[[ Provided information, beginning ]]

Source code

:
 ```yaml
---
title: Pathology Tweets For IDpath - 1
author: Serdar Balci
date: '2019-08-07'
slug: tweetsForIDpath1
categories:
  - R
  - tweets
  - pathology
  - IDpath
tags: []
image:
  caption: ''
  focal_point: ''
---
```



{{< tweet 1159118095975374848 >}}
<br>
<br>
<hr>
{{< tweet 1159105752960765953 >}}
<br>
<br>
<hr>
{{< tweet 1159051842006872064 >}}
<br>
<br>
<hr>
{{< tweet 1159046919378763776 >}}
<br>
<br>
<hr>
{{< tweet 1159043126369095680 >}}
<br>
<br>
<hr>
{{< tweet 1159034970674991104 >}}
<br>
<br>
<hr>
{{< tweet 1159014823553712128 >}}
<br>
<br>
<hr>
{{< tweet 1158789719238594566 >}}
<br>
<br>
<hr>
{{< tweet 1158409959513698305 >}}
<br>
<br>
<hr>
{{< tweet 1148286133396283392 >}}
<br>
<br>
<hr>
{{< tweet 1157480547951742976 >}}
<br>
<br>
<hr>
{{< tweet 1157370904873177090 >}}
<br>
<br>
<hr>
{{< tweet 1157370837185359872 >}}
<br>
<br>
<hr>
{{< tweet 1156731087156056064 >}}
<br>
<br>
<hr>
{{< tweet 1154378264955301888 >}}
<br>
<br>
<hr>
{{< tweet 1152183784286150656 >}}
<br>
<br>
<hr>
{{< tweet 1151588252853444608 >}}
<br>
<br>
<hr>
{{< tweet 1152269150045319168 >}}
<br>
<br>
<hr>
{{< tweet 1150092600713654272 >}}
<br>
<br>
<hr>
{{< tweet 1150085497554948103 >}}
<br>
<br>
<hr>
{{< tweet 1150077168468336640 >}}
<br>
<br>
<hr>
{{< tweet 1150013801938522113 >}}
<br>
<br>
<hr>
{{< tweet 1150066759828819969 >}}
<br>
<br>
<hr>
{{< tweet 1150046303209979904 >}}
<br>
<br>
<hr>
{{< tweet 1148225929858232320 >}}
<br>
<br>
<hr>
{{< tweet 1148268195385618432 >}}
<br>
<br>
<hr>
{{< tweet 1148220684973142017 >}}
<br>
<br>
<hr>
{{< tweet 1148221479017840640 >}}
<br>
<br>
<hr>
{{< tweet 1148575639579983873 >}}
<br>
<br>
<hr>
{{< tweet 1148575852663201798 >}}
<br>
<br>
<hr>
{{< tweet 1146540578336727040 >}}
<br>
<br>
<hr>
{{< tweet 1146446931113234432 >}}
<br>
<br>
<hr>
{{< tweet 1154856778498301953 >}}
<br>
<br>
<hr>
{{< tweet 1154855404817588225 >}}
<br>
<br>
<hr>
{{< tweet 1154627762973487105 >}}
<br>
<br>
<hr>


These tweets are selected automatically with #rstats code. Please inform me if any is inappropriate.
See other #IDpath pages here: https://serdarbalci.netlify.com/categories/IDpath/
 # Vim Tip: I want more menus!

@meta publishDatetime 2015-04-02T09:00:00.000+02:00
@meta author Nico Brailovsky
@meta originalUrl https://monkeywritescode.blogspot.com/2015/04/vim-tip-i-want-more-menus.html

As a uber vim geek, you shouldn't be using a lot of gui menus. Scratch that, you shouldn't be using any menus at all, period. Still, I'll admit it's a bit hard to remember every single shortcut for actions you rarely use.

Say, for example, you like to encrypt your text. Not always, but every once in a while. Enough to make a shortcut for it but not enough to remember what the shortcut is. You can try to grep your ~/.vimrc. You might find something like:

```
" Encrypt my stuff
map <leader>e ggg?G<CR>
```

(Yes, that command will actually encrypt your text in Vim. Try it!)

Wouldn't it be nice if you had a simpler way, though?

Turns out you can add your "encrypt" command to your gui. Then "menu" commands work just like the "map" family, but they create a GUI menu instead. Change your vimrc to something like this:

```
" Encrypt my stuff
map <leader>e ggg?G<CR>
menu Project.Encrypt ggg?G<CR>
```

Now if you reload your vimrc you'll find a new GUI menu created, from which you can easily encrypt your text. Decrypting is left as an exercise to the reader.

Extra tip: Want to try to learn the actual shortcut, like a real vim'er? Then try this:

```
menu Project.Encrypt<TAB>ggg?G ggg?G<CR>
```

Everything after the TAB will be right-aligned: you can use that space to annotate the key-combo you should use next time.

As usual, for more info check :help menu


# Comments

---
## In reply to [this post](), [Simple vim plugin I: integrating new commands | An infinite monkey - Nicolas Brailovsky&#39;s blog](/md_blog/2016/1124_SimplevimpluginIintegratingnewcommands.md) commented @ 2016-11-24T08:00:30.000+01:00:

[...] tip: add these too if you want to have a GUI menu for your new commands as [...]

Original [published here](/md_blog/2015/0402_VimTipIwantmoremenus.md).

[[ Provided information, end ]]

## Task to carry out
Once you have read the records above, set each one down again exactly.

## Task response
Source code

:
 ```yaml
---
title: Pathology Tweets For IDpath - 1
author: Serdar Balci
date: '2019-08-07'
slug: tweetsForIDpath1
categories:
  - R
  - tweets
  - pathology
  - IDpath
tags: []
image:
  caption: ''
  focal_point: ''
---
```



{{< tweet 1159118095975374848 >}}
<br>
<br>
<hr>
{{< tweet 1159105752960765953 >}}
<br>
<br>
<hr>
{{< tweet 1159051842006872064 >}}
<br>
<br>
<hr>
{{< tweet 1159046919378763776 >}}
<br>
<br>
<hr>
{{< tweet 1159043126369095680 >}}
<br>
<br>
<hr>
{{< tweet 1159034970674991104 >}}
<br>
<br>
<hr>
{{< tweet 1159014823553712128 >}}
<br>
<br>
<hr>
{{< tweet 1158789719238594566 >}}
<br>
<br>
<hr>
{{< tweet 1158409959513698305 >}}
<br>
<br>
<hr>
{{< tweet 1148286133396283392 >}}
<br>
<br>
<hr>
{{< tweet 1157480547951742976 >}}
<br>
<br>
<hr>
{{< tweet 1157370904873177090 >}}
<br>
<br>
<hr>
{{< tweet 1157370837185359872 >}}
<br>
<br>
<hr>
{{< tweet 1156731087156056064 >}}
<br>
<br>
<hr>
{{< tweet 1154378264955301888 >}}
<br>
<br>
<hr>
{{< tweet 1152183784286150656 >}}
<br>
<br>
<hr>
{{< tweet 1151588252853444608 >}}
<br>
<br>
<hr>
{{< tweet 1152269150045319168 >}}
<br>
<br>
<hr>
{{< tweet 1150092600713654272 >}}
<br>
<br>
<hr>
{{< tweet 1150085497554948103 >}}
<br>
<br>
<hr>
{{< tweet 1150077168468336640 >}}
<br>
<br>
<hr>
{{< tweet 1150013801938522113 >}}
<br>
<br>
<hr>
{{< tweet 1150066759828819969 >}}
<br>
<br>
<hr>
{{< tweet 1150046303209979904 >}}
<br>
<br>
<hr>
{{< tweet 1148225929858232320 >}}
<br>
<br>
<hr>
{{< tweet 1148268195385618432 >}}
<br>
<br>
<hr>
{{< tweet 1148220684973142017 >}}
<br>
<br>
<hr>
{{< tweet 1148221479017840640 >}}
<br>
<br>
<hr>
{{< tweet 1148575639579983873 >}}
<br>
<br>
<hr>
{{< tweet 1148575852663201798 >}}
<br>
<br>
<hr>
{{< tweet 1146540578336727040 >}}
<br>
<br>
<hr>
{{< tweet 1146446931113234432 >}}
<br>
<br>
<hr>
{{< tweet 1154856778498301953 >}}
<br>
<br>
<hr>
{{< tweet 1154855404817588225 >}}
<br>
<br>
<hr>
{{< tweet 1154627762973487105 >}}
<br>
<br>
<hr>


These tweets are selected automatically with #rstats code. Please inform me if any is inappropriate.
See other #IDpath pages here: https://serdarbalci.netlify.com/categories/IDpath/
 # Vim Tip: I want more menus!

@meta publishDatetime 2015-04-02T09:00:00.000+02:00
@meta author Nico Brailovsky
@meta originalUrl https://monkeywritescode.blogspot.com/2015/04/vim-tip-i-want-more-menus.html

As a uber vim geek, you shouldn't be using a lot of gui menus. Scratch that, you shouldn't be using any menus at all, period. Still, I'll admit it's a bit hard to remember every single shortcut for actions you rarely use.

Say, for example, you like to encrypt your text. Not always, but every once in a while. Enough to make a shortcut for it but not enough to remember what the shortcut is. You can try to grep your ~/.vimrc. You might find something like:

```
" Encrypt my stuff
map <leader>e ggg?G<CR>
```

(Yes, that command will actually encrypt your text in Vim. Try it!)

Wouldn't it be nice if you had a simpler way, though?

Turns out you can add your "encrypt" command to your gui. Then "menu" commands work just like the "map" family, but they create a GUI menu instead. Change your vimrc to something like this:

```
" Encrypt my stuff
map <leader>e ggg?G<CR>
menu Project.Encrypt ggg?G<CR>
```

Now if you reload your vimrc you'll find a new GUI menu created, from which you can easily encrypt your text. Decrypting is left as an exercise to the reader.

Extra tip: Want to try to learn the actual shortcut, like a real vim'er? Then try this:

```
menu Project.Encrypt<TAB>ggg?G ggg?G<CR>
```

Everything after the TAB will be right-aligned: you can use that space to annotate the key-combo you should use next time.

As usual, for more info check :help menu


# Comments

---
## In reply to [this post](), [Simple vim plugin I: integrating new commands | An infinite monkey - Nicolas Brailovsky&#39;s blog](/md_blog/2016/1124_SimplevimpluginIintegratingnewcommands.md) commented @ 2016-11-24T08:00:30.000+01:00:

[...] tip: add these too if you want to have a GUI menu for your new commands as [...]

Original [published here](/md_blog/2015/0402_VimTipIwantmoremenus.md).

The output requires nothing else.